Posted to issues-all@impala.apache.org by "Fifteen (Jira)" <ji...@apache.org> on 2021/09/02 07:51:00 UTC
[jira] [Commented] (IMPALA-10342) Flooding of UDF warnings crash the coordinator

    [ https://issues.apache.org/jira/browse/IMPALA-10342?page=com.atlassian.jira.plugin.system.issuetabpanels:comment-tabpanel&focusedCommentId=17408649#comment-17408649 ] 

Fifteen commented on IMPALA-10342:
----------------------------------

Hi, thank you for looking into this case.

 

I do like the idea that we should rate limit those warnings, but what makes implementation difficult is that each executor is highly state-less.

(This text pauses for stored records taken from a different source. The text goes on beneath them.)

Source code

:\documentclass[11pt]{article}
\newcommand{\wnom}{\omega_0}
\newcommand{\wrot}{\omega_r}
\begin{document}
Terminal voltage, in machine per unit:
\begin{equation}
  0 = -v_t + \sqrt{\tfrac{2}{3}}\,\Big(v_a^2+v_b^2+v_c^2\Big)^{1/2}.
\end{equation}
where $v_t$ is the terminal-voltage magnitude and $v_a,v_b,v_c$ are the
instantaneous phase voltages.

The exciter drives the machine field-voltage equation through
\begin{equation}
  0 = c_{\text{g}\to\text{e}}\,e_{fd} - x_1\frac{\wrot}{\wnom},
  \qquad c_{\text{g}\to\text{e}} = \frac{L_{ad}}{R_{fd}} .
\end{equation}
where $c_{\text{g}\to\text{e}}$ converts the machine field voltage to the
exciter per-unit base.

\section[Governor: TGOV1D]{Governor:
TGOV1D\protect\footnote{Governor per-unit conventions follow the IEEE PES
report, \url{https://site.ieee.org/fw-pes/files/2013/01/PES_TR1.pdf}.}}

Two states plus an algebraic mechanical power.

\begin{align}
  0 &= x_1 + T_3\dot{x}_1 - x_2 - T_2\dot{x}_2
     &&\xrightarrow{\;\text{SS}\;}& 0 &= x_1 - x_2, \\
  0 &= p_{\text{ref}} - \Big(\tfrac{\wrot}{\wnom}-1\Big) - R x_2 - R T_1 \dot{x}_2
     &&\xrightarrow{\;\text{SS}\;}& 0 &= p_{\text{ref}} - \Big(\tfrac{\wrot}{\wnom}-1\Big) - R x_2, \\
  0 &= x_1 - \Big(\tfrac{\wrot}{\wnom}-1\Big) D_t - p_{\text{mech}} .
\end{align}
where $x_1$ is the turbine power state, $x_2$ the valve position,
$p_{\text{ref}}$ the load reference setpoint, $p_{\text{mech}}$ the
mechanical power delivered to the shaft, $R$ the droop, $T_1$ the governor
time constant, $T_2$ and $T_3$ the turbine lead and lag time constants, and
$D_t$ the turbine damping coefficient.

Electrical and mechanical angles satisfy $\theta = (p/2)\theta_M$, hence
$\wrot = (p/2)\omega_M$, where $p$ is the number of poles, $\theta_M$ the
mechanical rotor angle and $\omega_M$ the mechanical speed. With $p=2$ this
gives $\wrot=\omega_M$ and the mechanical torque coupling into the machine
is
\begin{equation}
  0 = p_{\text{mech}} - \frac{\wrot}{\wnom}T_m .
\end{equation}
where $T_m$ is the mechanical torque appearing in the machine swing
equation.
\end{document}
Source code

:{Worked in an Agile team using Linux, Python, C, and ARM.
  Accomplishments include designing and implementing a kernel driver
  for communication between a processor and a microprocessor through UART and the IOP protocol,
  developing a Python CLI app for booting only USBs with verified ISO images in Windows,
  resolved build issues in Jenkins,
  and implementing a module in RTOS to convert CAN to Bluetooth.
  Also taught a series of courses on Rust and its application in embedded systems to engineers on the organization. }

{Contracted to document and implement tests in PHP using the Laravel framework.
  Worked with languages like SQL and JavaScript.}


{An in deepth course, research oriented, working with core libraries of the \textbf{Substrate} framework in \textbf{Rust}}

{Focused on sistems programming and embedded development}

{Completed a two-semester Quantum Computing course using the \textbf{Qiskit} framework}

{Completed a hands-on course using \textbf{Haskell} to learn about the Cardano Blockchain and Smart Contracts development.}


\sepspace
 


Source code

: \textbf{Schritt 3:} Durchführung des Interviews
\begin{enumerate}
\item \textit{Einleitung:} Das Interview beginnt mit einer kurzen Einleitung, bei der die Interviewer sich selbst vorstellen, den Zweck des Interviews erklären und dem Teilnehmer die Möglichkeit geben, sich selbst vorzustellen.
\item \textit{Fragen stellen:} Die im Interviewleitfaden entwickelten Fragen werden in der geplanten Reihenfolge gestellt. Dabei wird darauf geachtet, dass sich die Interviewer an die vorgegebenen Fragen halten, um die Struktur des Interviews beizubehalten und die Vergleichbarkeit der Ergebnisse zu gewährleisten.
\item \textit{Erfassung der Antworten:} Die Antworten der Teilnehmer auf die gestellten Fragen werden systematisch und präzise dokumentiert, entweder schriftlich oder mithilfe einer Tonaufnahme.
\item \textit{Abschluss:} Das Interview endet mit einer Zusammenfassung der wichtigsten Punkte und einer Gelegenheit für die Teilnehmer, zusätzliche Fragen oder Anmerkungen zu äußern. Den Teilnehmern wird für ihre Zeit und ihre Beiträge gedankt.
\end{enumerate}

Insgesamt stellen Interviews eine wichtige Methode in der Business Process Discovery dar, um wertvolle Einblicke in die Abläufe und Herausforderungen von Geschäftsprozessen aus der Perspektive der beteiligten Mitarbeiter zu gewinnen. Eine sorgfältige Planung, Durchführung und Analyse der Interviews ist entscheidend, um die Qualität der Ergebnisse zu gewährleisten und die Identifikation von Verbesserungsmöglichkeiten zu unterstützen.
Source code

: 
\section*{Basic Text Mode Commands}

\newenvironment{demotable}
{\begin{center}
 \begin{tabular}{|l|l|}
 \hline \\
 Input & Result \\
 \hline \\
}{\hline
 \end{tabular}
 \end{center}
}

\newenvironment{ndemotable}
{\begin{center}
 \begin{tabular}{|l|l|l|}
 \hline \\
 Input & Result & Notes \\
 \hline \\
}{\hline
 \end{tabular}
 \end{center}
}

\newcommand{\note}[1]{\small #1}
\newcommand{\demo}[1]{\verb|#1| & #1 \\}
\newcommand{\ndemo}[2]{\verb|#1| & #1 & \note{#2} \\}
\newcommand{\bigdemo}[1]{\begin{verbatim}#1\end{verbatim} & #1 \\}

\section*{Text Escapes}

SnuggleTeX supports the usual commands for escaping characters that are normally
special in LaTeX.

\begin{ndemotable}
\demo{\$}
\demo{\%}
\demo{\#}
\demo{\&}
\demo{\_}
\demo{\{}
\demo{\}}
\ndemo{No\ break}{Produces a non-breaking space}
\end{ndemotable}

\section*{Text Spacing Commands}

Each executor has no idea how many warnings have been reported by others. I think there're at least two different ways to achieve this.

1) Simple way, Ignore parallelization. We can set a rate limit for per-line warnings. The limit is a query-level option and remains the same for all fragement instances. In `ExecNodes`,  before calling `addWarning()`, the warnings will be de-duplicated by a hash set. We can then make sure the rate limitation will not mute other low probability warnings.  

2) Complex way, use global state. We can add a new type of topic in statestored and each executor node is a subscriber. The content of that topic is how many different warnings have been reported by fragment instances of a given query. The decision of report or not is made basing on the snapshot of such global state. This way is a bit complex, but will make the rate limitation more accurate.

 

Owning to ExchangeNode/KrpcDatastreamService is also bottleneck for the flooding warnings. I think the receiver side rate limit is not a viable option.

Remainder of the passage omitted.